C. and I bought a house out in the hills beyond Sacramento, because, well, that's where we can afford a nice house. Fortunately, the commuting situation from Sac into the Bay Area had much improved: a straight, smooth concrete walkway had been constructed high above everything else, hundreds of feet off the ground, stretching from Sac to the northern part of Contra Costa County. And something about the new type of concrete used meant that you could walk on it at very high speed, and bike insanely quickly-- much faster than a car. (It did no moving of its own; it was simply some newly invented material on which all movement was, like, multiplied by a factor of eight.)

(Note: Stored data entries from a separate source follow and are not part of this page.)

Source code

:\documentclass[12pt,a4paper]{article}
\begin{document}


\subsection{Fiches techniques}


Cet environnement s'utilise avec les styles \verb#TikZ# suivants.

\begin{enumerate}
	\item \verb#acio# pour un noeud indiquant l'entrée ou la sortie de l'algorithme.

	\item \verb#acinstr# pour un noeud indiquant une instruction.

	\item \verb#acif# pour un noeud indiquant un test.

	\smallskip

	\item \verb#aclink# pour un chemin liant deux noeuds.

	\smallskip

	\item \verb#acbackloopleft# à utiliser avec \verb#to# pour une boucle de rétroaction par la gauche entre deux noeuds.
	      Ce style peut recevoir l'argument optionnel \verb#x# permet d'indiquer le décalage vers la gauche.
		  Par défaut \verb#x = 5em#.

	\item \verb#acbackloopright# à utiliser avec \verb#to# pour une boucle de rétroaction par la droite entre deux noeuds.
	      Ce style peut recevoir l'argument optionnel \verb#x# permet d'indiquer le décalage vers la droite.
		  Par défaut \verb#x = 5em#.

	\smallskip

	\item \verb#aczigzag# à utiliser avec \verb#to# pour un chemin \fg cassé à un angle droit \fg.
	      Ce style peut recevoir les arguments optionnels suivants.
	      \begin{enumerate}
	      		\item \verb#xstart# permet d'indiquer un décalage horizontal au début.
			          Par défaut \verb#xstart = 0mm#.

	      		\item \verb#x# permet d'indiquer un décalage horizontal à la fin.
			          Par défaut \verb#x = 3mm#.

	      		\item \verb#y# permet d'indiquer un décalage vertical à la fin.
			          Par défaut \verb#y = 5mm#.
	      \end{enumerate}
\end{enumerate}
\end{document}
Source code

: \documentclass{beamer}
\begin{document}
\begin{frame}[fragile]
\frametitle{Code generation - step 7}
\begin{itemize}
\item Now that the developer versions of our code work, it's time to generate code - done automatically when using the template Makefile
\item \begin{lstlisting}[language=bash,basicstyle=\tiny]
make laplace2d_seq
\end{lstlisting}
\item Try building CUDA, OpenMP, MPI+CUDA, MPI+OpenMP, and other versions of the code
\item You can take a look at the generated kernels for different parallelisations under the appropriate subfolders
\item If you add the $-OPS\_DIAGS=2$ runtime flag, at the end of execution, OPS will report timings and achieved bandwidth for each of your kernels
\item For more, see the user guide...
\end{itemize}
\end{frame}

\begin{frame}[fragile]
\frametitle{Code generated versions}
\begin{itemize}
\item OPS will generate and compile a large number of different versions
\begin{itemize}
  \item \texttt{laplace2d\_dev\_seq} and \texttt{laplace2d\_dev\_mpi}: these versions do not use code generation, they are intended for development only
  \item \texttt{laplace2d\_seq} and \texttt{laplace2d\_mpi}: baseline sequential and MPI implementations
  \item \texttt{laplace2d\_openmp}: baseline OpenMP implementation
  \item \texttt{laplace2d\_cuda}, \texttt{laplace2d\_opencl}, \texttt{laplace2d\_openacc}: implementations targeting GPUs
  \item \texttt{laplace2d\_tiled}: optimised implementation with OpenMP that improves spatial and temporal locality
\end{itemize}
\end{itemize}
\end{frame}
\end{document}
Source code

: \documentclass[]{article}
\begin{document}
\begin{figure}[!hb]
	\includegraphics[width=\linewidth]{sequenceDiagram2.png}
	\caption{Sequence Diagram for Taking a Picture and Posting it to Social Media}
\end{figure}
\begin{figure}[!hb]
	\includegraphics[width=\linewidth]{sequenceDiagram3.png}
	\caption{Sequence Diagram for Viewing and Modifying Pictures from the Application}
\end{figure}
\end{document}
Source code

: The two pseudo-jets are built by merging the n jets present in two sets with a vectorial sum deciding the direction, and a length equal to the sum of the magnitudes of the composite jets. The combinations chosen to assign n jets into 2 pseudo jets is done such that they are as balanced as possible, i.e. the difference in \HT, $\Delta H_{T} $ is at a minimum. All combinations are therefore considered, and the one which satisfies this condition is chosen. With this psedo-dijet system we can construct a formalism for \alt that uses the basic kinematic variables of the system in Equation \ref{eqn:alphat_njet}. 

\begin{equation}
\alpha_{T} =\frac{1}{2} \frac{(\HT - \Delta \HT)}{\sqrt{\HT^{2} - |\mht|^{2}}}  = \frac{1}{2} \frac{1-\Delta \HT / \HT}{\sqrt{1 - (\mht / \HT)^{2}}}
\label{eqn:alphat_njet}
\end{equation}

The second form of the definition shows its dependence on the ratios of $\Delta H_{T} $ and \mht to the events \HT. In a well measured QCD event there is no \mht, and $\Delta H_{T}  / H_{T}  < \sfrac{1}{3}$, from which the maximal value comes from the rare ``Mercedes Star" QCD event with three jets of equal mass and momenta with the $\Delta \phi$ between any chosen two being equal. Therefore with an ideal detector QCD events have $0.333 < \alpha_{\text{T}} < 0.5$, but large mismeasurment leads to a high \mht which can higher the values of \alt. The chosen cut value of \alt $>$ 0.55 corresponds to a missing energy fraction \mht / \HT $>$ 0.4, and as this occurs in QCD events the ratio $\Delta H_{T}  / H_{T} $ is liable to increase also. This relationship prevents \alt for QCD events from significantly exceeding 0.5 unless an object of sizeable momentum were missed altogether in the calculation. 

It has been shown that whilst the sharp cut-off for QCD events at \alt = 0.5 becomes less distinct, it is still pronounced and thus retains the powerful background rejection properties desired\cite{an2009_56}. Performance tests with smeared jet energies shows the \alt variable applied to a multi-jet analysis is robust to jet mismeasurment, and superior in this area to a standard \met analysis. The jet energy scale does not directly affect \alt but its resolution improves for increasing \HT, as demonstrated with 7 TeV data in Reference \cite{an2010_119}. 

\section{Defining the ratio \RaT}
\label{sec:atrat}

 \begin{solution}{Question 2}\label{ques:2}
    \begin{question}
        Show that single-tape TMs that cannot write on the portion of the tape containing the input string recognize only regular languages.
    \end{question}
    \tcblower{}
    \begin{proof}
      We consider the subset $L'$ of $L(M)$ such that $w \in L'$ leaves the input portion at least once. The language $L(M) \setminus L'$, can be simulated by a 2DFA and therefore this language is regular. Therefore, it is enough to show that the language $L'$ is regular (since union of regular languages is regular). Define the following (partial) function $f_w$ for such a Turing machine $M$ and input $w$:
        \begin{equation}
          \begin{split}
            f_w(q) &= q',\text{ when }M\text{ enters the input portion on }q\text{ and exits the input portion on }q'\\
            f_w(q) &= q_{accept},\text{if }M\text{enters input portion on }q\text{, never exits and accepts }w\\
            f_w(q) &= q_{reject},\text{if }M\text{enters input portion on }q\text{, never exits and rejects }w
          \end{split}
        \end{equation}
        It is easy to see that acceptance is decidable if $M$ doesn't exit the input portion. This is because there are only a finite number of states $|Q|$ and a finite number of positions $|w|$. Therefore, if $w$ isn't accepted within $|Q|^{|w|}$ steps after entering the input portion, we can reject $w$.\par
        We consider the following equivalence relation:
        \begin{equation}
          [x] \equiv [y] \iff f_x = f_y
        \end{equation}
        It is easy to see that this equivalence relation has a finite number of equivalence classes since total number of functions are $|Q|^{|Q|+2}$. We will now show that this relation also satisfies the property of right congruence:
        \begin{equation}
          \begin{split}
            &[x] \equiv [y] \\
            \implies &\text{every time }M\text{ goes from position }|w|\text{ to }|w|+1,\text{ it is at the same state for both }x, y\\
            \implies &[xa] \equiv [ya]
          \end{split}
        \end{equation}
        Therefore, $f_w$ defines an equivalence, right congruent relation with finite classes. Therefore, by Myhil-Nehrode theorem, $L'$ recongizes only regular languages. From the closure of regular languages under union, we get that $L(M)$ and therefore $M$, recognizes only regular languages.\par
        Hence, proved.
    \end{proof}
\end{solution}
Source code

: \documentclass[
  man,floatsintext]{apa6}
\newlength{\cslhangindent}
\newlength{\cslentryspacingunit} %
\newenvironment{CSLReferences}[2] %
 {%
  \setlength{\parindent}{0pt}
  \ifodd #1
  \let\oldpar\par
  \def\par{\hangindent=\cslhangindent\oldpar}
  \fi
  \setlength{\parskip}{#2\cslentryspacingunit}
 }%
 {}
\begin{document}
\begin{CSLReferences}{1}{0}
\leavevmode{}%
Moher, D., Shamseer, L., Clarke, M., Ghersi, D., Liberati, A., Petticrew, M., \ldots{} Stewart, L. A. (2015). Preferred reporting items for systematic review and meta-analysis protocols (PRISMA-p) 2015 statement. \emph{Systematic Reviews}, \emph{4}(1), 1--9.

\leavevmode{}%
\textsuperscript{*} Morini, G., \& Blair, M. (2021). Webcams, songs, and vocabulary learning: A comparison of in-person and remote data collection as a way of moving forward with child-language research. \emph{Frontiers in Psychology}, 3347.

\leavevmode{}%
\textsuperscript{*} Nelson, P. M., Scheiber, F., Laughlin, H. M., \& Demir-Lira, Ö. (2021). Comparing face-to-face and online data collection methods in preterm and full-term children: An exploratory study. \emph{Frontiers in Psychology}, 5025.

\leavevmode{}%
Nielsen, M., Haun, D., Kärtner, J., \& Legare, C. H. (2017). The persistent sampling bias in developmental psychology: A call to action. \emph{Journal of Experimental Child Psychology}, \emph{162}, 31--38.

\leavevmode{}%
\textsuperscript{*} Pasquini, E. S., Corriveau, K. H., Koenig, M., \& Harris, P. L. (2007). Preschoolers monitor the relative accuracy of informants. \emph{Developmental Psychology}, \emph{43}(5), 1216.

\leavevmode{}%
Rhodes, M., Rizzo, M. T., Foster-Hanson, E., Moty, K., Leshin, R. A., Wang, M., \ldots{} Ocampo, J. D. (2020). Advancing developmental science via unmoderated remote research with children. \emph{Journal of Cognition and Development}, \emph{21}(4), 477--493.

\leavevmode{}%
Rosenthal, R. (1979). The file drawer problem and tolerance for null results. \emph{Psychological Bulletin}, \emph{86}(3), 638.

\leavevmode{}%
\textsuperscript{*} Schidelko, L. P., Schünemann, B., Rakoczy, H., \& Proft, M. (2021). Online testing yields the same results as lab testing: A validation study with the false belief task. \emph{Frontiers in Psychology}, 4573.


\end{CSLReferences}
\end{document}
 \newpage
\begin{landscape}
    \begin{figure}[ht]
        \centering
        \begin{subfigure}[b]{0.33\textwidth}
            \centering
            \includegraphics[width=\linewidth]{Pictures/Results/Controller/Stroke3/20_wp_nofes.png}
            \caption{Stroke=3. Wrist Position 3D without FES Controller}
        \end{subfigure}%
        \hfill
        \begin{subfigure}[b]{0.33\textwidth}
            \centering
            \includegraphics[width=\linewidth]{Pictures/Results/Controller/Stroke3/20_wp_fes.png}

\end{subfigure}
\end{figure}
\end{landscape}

It also helped that I figured out a way for us to pull our legs in to half their length and stretch our arms to double size, so that we could move along like an ape. It turns out this is a very easy thing to do once you figure out how to bend a couple of joints slightly differently. I wish I could remember how I did it, because it kicked ass and it really worked. C. and I tore along like cheetahs, low to the ground, on our knuckles.

At the Contra Costa end of the walkway, there was a series of stairs back down to the ground, many hundreds of feet down. This was the part that slowed most travelers, but not us: with our long arms we just braced a hand against each wall of the stairwell and leapt down the shaft, braking our fall with our long arms. Exhilarating descent!

At the base of the stairs, there was a train hub with bullet trains going everywhere, ready to take us to the South Bay. But first we went into an office building that had been turned into a mall-- instead of a long sprawling horizontal mall with stores lined up in rows along the sides, there were a handful of shops on each floor, and they were stacked floor after floor after floor. We could brachiate up and down between floors rapidly, of course.

But mostly I wanted breakfast, and it looked like most of the shops had already gone out of business. Fortunately, there was a breakfast place on the basement level. It advertised the cheapest breakfast in the Bay Area. Their menu made no sense, I couldn't tell what any of the stuff they were offering was; it was more like car parts than food, it seemed like. I asked if they had, you know, sausage and eggs and pancakes. "Oh, sure," the counter guy says, "twenty-five cents an item, all items."

So I ordered two eggs, two pancakes, two sausage, and two slices of toast, plus an orange juice. Nine items, $2.25. What a bargain! But then he started dealing the items one at a time onto my plate, just tossed 'em on their with his hand: a fried egg, a sausage, another egg, a pancake... It was the most unappealing food I've ever seen.